:: Task requirements ::
Could you filter the listing for lines with the word "FlyQuest" and return them?

:: Extracted entries ::
***
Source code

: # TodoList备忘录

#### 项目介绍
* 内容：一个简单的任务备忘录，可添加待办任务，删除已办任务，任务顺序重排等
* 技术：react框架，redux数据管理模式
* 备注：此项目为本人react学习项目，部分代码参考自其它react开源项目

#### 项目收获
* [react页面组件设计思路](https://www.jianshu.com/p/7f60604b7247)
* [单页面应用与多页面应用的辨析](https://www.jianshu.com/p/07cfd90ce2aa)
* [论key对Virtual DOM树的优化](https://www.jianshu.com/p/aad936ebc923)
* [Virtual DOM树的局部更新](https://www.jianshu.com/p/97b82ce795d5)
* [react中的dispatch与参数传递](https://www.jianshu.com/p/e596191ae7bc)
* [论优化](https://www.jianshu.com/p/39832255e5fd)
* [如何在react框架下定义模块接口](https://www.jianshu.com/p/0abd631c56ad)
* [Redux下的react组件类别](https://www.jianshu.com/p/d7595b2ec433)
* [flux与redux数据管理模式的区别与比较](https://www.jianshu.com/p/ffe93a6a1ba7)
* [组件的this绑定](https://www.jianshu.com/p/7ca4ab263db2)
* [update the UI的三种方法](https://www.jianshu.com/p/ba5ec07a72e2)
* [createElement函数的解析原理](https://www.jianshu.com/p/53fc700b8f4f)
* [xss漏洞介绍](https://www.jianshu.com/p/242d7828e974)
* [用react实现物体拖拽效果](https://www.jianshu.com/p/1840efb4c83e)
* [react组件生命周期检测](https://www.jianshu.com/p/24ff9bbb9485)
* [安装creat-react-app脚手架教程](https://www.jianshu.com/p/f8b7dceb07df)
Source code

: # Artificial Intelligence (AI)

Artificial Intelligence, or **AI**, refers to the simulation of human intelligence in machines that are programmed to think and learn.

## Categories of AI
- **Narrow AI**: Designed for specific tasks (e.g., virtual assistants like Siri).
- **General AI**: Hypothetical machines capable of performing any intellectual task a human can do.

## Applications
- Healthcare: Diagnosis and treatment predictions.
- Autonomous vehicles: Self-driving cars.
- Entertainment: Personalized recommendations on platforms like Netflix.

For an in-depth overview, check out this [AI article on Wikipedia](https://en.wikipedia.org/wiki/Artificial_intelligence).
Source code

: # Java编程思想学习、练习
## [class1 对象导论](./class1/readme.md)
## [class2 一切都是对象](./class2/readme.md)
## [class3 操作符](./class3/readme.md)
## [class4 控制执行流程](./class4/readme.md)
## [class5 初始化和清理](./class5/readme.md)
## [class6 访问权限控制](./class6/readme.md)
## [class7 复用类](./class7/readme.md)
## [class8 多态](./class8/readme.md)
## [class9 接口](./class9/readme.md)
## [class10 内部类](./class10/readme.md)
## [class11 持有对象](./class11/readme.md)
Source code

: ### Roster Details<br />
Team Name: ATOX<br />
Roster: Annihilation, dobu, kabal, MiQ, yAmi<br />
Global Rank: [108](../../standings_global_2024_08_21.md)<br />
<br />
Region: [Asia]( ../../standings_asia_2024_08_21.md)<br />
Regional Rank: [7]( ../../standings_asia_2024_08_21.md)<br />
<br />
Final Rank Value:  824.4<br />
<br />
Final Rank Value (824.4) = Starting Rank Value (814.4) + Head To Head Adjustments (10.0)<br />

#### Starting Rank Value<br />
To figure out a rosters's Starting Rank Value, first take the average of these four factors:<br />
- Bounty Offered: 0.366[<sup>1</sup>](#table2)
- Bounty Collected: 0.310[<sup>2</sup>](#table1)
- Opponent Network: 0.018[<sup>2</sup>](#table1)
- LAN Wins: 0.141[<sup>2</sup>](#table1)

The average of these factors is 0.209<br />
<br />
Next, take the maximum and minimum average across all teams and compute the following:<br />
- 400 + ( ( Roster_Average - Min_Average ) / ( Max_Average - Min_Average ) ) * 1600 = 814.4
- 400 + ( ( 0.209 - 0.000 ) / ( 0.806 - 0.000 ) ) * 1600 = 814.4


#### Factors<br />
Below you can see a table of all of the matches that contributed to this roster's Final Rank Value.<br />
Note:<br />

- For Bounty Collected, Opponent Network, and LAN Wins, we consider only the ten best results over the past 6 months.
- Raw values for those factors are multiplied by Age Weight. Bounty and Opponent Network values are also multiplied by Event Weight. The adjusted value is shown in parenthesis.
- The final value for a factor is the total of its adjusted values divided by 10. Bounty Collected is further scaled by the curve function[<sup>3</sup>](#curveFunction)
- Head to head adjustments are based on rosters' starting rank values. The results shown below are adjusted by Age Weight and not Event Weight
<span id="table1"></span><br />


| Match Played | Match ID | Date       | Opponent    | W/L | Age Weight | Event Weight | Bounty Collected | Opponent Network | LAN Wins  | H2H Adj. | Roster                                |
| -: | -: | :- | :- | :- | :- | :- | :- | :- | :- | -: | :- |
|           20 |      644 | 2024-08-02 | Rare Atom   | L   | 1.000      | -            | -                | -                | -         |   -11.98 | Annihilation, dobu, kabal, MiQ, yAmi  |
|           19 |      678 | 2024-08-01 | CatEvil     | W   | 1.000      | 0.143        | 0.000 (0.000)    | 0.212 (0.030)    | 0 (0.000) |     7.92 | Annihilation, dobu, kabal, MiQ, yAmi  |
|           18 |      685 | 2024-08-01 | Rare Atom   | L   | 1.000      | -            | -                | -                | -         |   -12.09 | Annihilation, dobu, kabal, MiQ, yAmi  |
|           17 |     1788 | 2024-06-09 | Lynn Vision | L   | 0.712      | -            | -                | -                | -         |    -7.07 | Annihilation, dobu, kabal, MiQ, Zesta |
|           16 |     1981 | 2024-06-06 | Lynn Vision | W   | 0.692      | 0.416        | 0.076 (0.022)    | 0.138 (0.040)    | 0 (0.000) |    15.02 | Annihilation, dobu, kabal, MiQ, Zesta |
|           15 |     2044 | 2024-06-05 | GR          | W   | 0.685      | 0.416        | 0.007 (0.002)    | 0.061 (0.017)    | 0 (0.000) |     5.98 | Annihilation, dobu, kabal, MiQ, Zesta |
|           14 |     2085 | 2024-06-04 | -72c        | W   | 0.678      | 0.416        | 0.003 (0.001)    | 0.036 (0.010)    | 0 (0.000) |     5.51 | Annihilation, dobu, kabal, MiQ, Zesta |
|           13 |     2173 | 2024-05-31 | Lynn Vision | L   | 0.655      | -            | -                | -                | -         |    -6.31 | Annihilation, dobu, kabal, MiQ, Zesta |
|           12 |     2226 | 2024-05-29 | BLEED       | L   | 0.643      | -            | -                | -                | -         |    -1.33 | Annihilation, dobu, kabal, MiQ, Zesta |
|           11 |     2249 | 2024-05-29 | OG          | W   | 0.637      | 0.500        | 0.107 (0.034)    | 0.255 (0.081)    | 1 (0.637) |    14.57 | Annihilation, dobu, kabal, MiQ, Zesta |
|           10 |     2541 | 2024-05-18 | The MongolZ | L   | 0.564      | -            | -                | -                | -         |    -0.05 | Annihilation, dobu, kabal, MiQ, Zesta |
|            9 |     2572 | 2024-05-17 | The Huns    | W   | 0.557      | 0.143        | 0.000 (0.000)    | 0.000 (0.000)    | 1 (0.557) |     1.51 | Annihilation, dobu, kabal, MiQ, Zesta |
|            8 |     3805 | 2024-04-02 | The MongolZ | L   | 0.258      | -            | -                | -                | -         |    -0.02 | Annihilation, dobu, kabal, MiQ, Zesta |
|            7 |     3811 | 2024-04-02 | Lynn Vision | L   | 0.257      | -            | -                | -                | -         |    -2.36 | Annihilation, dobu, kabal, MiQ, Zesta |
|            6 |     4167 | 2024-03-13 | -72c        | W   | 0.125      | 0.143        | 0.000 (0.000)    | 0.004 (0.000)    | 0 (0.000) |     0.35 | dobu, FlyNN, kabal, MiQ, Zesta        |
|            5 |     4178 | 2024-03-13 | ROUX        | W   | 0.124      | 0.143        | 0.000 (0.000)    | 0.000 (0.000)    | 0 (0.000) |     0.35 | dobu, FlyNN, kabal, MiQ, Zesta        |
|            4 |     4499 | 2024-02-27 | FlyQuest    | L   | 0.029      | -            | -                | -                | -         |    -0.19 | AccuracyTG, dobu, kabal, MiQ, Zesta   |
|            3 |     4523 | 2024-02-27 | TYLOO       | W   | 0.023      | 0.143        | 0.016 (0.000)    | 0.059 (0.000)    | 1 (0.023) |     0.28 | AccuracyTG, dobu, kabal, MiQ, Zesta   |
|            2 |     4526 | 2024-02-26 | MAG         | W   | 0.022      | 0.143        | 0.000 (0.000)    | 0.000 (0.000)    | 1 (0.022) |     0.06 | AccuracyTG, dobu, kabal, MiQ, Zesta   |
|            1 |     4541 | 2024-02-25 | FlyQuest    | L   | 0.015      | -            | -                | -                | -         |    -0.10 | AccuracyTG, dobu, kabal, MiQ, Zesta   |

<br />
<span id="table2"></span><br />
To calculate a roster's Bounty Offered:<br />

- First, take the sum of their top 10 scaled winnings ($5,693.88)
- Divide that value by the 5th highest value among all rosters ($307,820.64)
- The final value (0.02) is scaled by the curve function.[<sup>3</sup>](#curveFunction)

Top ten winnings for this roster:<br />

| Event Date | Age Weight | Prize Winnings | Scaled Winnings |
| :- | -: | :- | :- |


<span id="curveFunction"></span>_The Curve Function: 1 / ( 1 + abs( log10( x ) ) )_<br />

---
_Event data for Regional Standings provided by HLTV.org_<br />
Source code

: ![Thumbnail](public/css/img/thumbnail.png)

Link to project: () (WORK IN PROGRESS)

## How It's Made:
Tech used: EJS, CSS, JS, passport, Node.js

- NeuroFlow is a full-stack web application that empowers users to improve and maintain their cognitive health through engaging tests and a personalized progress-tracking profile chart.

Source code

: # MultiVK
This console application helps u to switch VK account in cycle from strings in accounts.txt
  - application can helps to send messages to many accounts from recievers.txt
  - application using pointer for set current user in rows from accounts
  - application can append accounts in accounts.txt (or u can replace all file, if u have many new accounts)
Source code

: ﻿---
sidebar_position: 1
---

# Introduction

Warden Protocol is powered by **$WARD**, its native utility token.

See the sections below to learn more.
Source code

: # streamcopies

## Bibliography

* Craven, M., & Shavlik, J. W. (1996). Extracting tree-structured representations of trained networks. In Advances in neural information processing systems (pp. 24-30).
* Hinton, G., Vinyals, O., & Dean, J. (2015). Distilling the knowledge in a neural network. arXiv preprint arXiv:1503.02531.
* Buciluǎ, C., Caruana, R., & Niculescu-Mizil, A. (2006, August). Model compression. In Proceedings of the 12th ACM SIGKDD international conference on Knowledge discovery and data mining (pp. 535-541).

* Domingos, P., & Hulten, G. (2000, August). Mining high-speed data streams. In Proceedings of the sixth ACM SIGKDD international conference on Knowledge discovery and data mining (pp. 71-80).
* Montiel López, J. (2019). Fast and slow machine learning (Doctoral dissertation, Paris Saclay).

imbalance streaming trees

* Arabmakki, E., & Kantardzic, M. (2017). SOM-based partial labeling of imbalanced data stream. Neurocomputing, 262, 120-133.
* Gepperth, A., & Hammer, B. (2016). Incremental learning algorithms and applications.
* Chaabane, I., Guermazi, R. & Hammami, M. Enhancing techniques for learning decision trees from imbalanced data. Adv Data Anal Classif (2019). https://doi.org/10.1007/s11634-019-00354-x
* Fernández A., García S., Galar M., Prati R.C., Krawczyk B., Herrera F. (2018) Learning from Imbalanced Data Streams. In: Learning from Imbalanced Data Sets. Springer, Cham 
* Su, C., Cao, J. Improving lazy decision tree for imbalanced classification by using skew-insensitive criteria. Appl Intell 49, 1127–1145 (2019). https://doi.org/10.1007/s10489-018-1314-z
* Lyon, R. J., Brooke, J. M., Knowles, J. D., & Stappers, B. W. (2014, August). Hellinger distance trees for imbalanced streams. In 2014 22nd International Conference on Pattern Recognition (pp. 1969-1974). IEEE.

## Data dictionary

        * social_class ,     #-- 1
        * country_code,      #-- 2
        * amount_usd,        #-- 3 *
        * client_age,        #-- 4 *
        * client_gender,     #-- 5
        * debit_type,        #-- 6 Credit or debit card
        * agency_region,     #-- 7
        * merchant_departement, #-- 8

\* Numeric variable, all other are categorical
***
:: Exercise output ::
|            4 |     4499 | 2024-02-27 | FlyQuest    | L   | 0.029      | -            | -                | -                | -         |    -0.19 | AccuracyTG, dobu, kabal, MiQ, Zesta   |
|            1 |     4541 | 2024-02-25 | FlyQuest    | L   | 0.015      | -            | -                | -                | -         |    -0.10 | AccuracyTG, dobu, kabal, MiQ, Zesta   |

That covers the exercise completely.